Карина Бюрстранд приготовилась захлопнуть дверь.
Как удар по лицу.
Она не узнает меня.
– Сусанна приехала? У меня с ней здесь назначена встреча.
Карина Бюрстранд стояла неподвижно. Прошло несколько секунд.
– Конечно, – проговорила она и распахнула дверь. – Сусси у нас с самого утра. Заходи.
Развернувшись, она скрылась в доме. Гитте пришлось самой забираться внутрь со своим костылем и закрывать за собой дверь.
Возвращение в прошлое ощущалось почти физически, ее не покидало чувство дискомфорта. Дежавю через десятки лет. Все тот же особый полярный свет снаружи, синеватый и мутный, холод, режущий, как ножом. Она успела забыть, как он пробирает до костей. И Карина Бюрстранд, самый трагический случай – она стала только хуже. Какое счастье, что сама она выбралась отсюда!
Гитте неуклюже стянула с себя пальто, сразу вспотела в натопленной прихожей. В воздухе повис запах запекаемой ветчины.
Пусть свеча твоя не гаснет…
В прихожую, широко улыбаясь, вышел большой мужчина с поредевшими волосами.
– Чертовски давно не виделись, Биргитта, – сказал он и обнял ее.
Его рук не хватило, чтобы обхватить ее. Она высвободилась.
– Привет, Хокан! Теперь меня зовут Гитте. Совершенно официально.
– Гитте. Заходи. Будешь кофе?
– Спасибо, но я ненадолго. Только встречусь с Сусанной, чтобы помочь ей с одним текстом…
Тут в прихожую вышла Сусанна, стало тесно. Хокан вернулся в кухню к рождественской готовке.
Они с Сусанной кратко обнялись – Гитте не любила обниматься.
– Пошли сядем на диван, – предложила Сусанна.
Снимать уличную обувь Гитте не стала. Перевернула костыль и стряхнула лед и камешки, застрявшие на нем. Затем тяжело оперлась на него по пути в гостиную. Там стоял самый большой телевизор, какой она видела в жизни, и, вероятно, самый большой диван.
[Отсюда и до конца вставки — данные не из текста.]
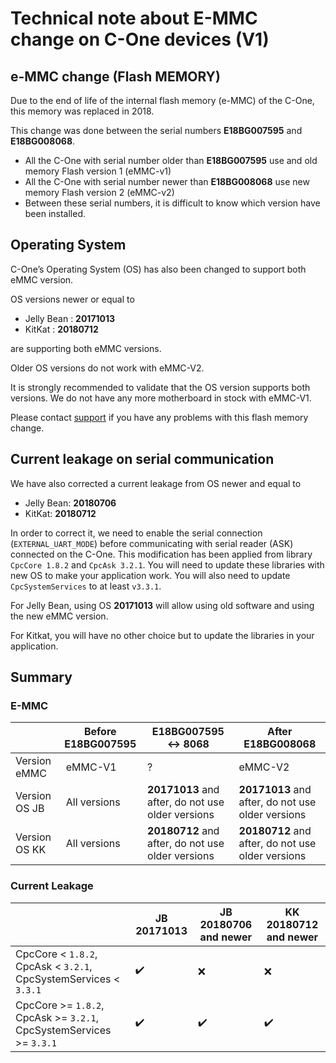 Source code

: Technical note about E-MMC change on C-One devices (V1)
=======================================================

## e-MMC change (Flash MEMORY)

Due to the end of life of the internal flash memory (e-MMC) of the C-One, this memory was replaced in 2018.

This change was done between the serial numbers **E18BG007595** and **E18BG008068**.

  - All the C-One with serial number older than **E18BG007595** use and old memory Flash version 1 (eMMC-v1)
  - All the C-One with serial number newer than **E18BG008068** use new memory Flash version 2 (eMMC-v2)
  - Between these serial numbers, it is difficult to know which version have been installed.

## Operating System

C-One’s Operating System (OS) has also been changed to support both eMMC version.

OS versions newer or equal to

  - Jelly Bean : **20171013**
  - KitKat : **20180712**

are supporting both eMMC versions.

Older OS versions do not work with eMMC-V2.

It is strongly recommended to validate that the OS version supports both versions. We do not have any more motherboard in stock with eMMC-V1.

Please contact [support](https://support.coppernic.fr/index.php) if you have any problems with this flash memory change.

## Current leakage on serial communication

We have also corrected a current leakage from OS newer and equal to

  - Jelly Bean: **20180706**
  - KitKat: **20180712**

In order to correct it, we need to enable the serial connection (`EXTERNAL_UART_MODE`) before communicating with serial reader (ASK) connected on the C-One.
This modification has been applied from library `CpcCore 1.8.2` and `CpcAsk 3.2.1`.
You will need to update these libraries with new OS to make your application work.
You will also need to update `CpcSystemServices` to at least `v3.3.1`.

For Jelly Bean, using OS **20171013** will allow using old software and using the new eMMC version.

For Kitkat, you will have no other choice but to update the libraries in your application.

## Summary

### E-MMC

| | Before E18BG007595 | E18BG007595 <-> 8068 | After E18BG008068 |
| --- | --- | --- | --- |
| Version eMMC | eMMC-V1 | ? | eMMC-V2 |
| Version OS JB | All versions | **20171013** and after, do not use older versions | **20171013** and after, do not use older versions |
| Version OS KK | All versions | **20180712** and after, do not use older versions | **20180712** and after, do not use older versions |

### Current Leakage

| | JB 20171013 | JB 20180706 and newer | KK 20180712 and newer |
| --- | --- | --- | --- |
| CpcCore < `1.8.2`, CpcAsk < `3.2.1`, CpcSystemServices < `3.3.1` | :heavy_check_mark: |  :x: |  :x: |
| CpcCore >= `1.8.2`, CpcAsk >= `3.2.1`, CpcSystemServices >= `3.3.1` | :heavy_check_mark: | :heavy_check_mark: | :heavy_check_mark: |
Сусанна поймала ее взгляд и закатила глаза к небу.
– По крайней мере, мы точно поместимся, – негромко проговорила она, не замечая, насколько бестактно прозвучали ее слова.
Гитте не виновата в том, что столько весит – всему виной ее колено.
Сусанна наклонилась к ее уху.
– Как ты думаешь, они купили достаточно подарков?
Елка стояла в углу, слишком большая для такой комнаты. Звезда на верхушке упиралась в потолок. Под ней лежала пара кубометров ярких пакетов.
– Почему мы не могли встретиться дома у Сив? – прошептала Гитте.
Сусанна вздохнула и опустила свою костлявую попу на кожаный диван. На журнальном столике напротив нее лежали блокнот и мобильный телефон.
– У нее сегодня поэтический вечер, сочиняют рождественские стишки, – ответила она. – Помнишь, в какой-то год мы с тобой тоже участвовали? Сколько нам было – лет по шестнадцать?
Гитте порылась в памяти, но ничего не нашла.
– Хотя получилось не очень, – продолжала Сусанна. – Тетки не могли свободно разговаривать в нашем присутствии, и на следующий год нас не пригласили. И мне кажется, что они там не стишки сочиняют. Им просто нужен повод, чтобы собраться, выпить глинтвейна и посплетничать.